_TASK TO CARRY OUT_
One range is to be output from the listing below, exactly as written: the line with "Supposons que $u,v$" to the line with "On décompose $\eps(t)$", both kept.

_RECORDS SUPPLIED_
________________________
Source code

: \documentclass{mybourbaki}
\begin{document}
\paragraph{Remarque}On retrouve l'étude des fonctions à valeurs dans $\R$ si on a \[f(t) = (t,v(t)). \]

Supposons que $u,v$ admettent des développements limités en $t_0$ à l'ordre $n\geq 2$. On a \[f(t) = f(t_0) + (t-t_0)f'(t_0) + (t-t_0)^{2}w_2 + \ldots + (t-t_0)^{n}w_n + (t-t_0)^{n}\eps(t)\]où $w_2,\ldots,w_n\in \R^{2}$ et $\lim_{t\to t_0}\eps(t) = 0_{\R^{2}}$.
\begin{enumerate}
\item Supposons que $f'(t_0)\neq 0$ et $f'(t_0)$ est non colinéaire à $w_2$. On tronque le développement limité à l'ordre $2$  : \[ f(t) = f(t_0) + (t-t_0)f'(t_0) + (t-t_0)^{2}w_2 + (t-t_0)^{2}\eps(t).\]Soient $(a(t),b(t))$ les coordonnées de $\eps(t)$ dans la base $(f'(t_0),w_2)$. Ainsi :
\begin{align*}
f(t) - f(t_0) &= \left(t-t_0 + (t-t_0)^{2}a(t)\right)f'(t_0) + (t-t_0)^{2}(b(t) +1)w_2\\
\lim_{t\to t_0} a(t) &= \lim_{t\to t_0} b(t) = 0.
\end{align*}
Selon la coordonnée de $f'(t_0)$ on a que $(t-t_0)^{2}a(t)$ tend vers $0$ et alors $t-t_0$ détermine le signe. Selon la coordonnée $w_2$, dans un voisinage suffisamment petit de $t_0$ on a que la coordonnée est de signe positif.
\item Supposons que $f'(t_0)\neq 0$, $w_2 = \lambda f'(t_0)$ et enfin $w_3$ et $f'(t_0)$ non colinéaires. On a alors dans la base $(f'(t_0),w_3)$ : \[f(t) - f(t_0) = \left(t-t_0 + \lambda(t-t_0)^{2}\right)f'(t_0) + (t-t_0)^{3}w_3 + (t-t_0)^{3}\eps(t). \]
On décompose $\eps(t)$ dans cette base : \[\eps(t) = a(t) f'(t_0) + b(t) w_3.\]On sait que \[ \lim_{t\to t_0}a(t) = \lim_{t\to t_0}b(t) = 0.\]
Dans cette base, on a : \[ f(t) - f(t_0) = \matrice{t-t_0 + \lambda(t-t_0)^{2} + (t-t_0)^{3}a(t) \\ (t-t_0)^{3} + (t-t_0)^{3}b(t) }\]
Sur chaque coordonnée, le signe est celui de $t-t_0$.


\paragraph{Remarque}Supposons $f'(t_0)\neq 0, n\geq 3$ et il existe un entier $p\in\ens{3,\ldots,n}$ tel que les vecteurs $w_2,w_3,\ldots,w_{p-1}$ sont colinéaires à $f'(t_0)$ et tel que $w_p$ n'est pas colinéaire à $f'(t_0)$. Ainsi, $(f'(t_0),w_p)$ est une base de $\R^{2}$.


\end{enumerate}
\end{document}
________________________
_RESULT BELOW_
Supposons que $u,v$ admettent des développements limités en $t_0$ à l'ordre $n\geq 2$. On a \[f(t) = f(t_0) + (t-t_0)f'(t_0) + (t-t_0)^{2}w_2 + \ldots + (t-t_0)^{n}w_n + (t-t_0)^{n}\eps(t)\]où $w_2,\ldots,w_n\in \R^{2}$ et $\lim_{t\to t_0}\eps(t) = 0_{\R^{2}}$.
\begin{enumerate}
\item Supposons que $f'(t_0)\neq 0$ et $f'(t_0)$ est non colinéaire à $w_2$. On tronque le développement limité à l'ordre $2$  : \[ f(t) = f(t_0) + (t-t_0)f'(t_0) + (t-t_0)^{2}w_2 + (t-t_0)^{2}\eps(t).\]Soient $(a(t),b(t))$ les coordonnées de $\eps(t)$ dans la base $(f'(t_0),w_2)$. Ainsi :
\begin{align*}
f(t) - f(t_0) &= \left(t-t_0 + (t-t_0)^{2}a(t)\right)f'(t_0) + (t-t_0)^{2}(b(t) +1)w_2\\
\lim_{t\to t_0} a(t) &= \lim_{t\to t_0} b(t) = 0.
\end{align*}
Selon la coordonnée de $f'(t_0)$ on a que $(t-t_0)^{2}a(t)$ tend vers $0$ et alors $t-t_0$ détermine le signe. Selon la coordonnée $w_2$, dans un voisinage suffisamment petit de $t_0$ on a que la coordonnée est de signe positif.
\item Supposons que $f'(t_0)\neq 0$, $w_2 = \lambda f'(t_0)$ et enfin $w_3$ et $f'(t_0)$ non colinéaires. On a alors dans la base $(f'(t_0),w_3)$ : \[f(t) - f(t_0) = \left(t-t_0 + \lambda(t-t_0)^{2}\right)f'(t_0) + (t-t_0)^{3}w_3 + (t-t_0)^{3}\eps(t). \]
On décompose $\eps(t)$ dans cette base : \[\eps(t) = a(t) f'(t_0) + b(t) w_3.\]On sait que \[ \lim_{t\to t_0}a(t) = \lim_{t\to t_0}b(t) = 0.\]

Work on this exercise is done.